# ACTION ITEM
Each line of the data below containing "Fast" needs to be listed.

# LISTED RECORDS
****************
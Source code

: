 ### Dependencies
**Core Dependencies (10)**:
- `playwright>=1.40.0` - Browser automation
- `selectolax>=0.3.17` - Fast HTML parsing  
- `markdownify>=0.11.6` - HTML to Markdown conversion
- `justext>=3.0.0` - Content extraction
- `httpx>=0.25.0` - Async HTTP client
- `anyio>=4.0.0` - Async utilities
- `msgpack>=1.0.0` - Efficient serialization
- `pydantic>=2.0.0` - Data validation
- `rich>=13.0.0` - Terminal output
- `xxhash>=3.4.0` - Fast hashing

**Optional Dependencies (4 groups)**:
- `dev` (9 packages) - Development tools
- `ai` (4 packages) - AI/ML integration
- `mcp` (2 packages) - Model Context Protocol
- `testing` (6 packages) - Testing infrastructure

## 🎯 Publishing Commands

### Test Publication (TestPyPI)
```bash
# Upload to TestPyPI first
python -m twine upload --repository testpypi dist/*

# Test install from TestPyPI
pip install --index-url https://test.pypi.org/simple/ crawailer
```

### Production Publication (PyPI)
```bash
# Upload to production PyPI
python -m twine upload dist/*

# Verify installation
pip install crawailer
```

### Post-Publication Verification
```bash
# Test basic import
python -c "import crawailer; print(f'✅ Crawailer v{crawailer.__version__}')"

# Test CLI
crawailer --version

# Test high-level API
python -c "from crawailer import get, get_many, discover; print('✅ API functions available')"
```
****************
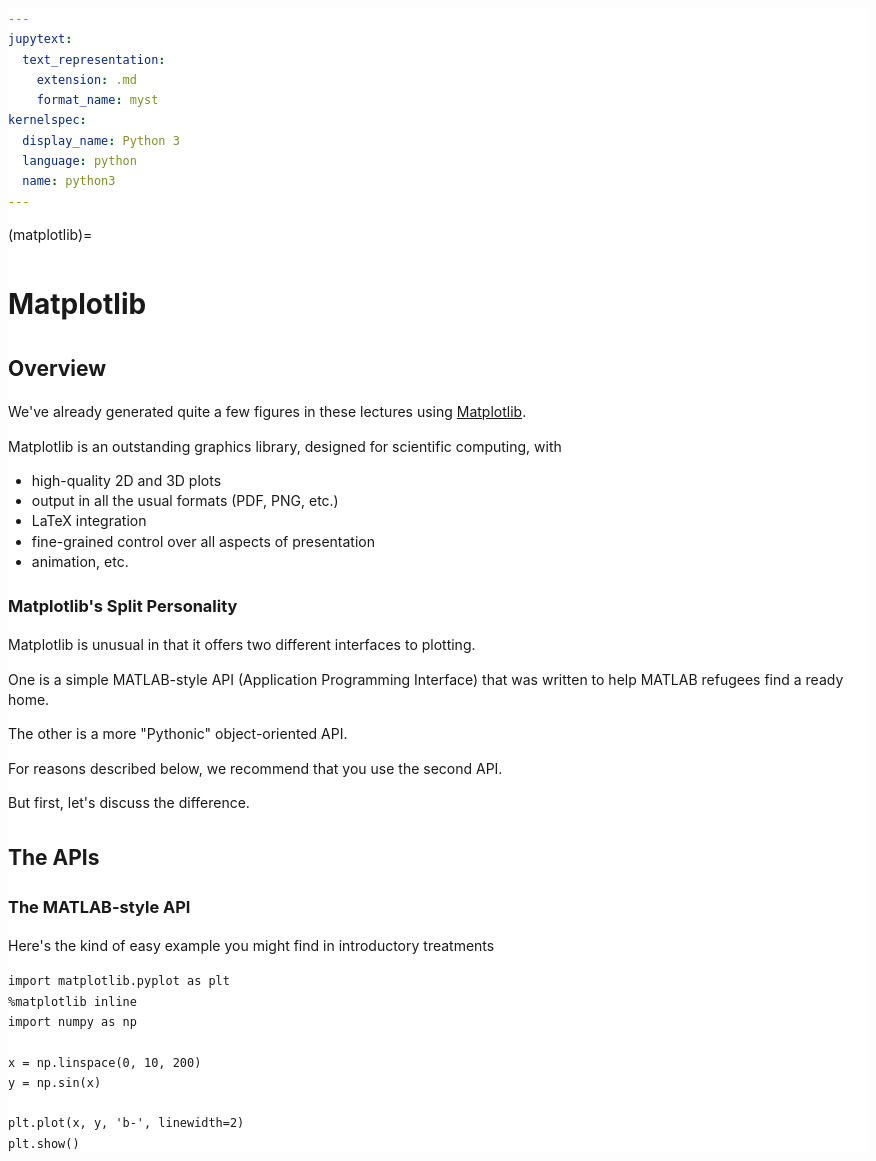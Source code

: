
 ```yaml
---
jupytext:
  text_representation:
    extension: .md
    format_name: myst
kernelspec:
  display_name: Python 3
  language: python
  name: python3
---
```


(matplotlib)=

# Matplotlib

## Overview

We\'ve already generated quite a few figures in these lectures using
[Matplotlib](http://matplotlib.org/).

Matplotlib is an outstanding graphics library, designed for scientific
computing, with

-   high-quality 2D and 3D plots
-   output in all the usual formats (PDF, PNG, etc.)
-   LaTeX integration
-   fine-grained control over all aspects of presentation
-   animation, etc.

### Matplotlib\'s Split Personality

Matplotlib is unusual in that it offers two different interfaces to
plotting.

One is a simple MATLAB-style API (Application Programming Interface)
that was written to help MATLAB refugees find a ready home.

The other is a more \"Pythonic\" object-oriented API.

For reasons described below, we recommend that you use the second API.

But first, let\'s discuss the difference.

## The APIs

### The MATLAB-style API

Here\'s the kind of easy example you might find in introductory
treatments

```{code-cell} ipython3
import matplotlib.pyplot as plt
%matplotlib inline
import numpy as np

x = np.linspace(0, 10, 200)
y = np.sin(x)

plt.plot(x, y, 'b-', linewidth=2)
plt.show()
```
****************
# OUTPUT
- `selectolax>=0.3.17` - Fast HTML parsing  
- `xxhash>=3.4.0` - Fast hashing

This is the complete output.